The goal of the proposed study is to develop comparative effectiveness data for alternative approaches for monitoring VA hospital surgical performance relative to the current standard of episodic data analysis and feedback. Specifically, the objectives are to: (a) compare the CUSUM (an industrial statistical process control technique for monitoring the quality of production processes in real-time) to the episodic observed-to-expected (O-E) approach for evaluating surgical performance at VA hospitals; (b) evaluate a composite outcome of 30-day mortality, major morbidity, and reoperation as a more sensitive and earlier indicator of declining institutional performance compared to 30-day mortality or morbidity alone.
This study will be a hospital-level, observational study using VASQIP data for patients who underwent inpatient, non-cardiac operations between 2010 and 2016. For the first aim, using a risk-adjusted, time-to-event CUSUM, the detection of outlier hospitals as well as the timing in which outliers are identified will be compared to the standard approach of episodic evaluation of risk-adjusted O-E ratios. For the second aim, hierarchical modeling will be used to explore the potential value of a composite outcome of 30-day mortality, major morbidity, and reoperation as an indicator of declining institutional performance relative to the standard outcomes of 30-day mortality or morbidity alone. Using standard VASQIP methodology, data will be stratified into quarterly and rolling 1-year time periods for the purpose of analyses.

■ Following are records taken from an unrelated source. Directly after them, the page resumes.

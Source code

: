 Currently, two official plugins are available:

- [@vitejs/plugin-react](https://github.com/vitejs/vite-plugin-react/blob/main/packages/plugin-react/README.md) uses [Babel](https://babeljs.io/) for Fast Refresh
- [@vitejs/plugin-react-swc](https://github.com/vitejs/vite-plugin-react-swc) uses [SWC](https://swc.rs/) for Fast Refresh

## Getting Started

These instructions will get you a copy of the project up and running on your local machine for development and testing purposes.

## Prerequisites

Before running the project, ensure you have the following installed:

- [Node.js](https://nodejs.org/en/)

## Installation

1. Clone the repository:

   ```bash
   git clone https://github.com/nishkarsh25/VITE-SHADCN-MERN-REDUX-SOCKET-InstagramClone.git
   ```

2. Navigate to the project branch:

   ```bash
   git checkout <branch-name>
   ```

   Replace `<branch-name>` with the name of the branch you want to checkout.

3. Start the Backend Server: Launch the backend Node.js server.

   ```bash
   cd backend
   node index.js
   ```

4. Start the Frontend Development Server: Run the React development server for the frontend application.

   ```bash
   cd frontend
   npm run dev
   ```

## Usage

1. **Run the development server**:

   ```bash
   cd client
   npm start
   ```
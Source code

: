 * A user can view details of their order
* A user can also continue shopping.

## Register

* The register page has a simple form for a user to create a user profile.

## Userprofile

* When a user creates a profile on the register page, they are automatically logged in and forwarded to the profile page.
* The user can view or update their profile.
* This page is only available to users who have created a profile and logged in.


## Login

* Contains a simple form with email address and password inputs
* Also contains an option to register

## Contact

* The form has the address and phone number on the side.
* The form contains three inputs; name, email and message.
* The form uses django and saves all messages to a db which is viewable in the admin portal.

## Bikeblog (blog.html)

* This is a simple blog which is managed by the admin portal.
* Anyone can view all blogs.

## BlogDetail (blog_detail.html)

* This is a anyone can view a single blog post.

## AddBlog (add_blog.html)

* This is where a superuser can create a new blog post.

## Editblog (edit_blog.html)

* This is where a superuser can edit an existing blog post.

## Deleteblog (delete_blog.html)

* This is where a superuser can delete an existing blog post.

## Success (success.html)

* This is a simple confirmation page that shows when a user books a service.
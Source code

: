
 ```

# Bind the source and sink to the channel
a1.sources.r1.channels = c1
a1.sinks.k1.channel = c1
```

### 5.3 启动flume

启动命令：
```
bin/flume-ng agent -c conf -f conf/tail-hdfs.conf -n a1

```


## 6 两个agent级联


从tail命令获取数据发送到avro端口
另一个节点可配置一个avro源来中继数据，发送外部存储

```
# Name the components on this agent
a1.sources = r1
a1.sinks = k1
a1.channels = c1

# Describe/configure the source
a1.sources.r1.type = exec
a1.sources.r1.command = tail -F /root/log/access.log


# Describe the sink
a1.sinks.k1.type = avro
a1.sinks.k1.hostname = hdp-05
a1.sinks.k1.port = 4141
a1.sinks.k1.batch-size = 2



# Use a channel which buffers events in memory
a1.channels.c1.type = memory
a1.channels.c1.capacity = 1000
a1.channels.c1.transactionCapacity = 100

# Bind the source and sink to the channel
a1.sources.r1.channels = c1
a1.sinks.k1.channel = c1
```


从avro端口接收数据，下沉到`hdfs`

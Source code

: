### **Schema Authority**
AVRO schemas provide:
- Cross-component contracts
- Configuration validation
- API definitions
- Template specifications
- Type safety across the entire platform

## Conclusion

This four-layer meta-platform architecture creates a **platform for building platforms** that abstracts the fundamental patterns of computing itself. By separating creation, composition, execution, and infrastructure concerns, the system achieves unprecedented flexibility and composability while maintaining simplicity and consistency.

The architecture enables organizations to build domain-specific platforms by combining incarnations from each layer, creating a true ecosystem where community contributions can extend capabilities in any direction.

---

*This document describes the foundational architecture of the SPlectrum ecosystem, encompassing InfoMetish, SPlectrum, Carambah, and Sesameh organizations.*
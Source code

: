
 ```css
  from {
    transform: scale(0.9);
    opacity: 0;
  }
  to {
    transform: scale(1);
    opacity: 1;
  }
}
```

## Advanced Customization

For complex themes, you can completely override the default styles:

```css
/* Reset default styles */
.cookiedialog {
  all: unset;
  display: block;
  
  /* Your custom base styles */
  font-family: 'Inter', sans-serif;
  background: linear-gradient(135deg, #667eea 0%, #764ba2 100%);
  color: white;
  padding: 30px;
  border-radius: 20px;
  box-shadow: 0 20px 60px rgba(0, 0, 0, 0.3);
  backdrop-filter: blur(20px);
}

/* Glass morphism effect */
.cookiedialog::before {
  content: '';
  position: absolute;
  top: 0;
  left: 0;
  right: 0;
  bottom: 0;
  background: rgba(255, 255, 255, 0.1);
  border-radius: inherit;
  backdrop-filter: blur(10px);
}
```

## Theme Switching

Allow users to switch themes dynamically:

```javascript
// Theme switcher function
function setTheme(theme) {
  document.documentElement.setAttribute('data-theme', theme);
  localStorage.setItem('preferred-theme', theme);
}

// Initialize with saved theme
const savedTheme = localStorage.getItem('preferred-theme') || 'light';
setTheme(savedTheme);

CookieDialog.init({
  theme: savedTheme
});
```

We anticipate the CUSUM will detect poor performing hospital outliers at an earlier time point compared to standard of episodic evaluation. We also expect the proposed composite outcome provide a more reliable signal of declining hospital performance relative to 30-day mortality or morbidity alone.
This work could have a number of tangible benefits to Veterans' health including: (a) prevention of harm in future surgical patients; (b) new and innovative approaches to data analysis and reporting from NSO to each VA hospital allowing for earlier recognition of declining performance and implementation of local corrective measures in response; (c) in cases where a hospital is unaware patients' post-operative outcomes are being affected by suboptimal perioperative care processes, the costs associated with correcting errant care processes and treating potentially preventable morbidity could be reduced by addressing such issues earlier. In summary, this proposal is novel and potentially impactful because it can change the paradigm regarding surgical QI from reactive in response to episodic data to proactive as data are evaluated and provided in a more timely fashion.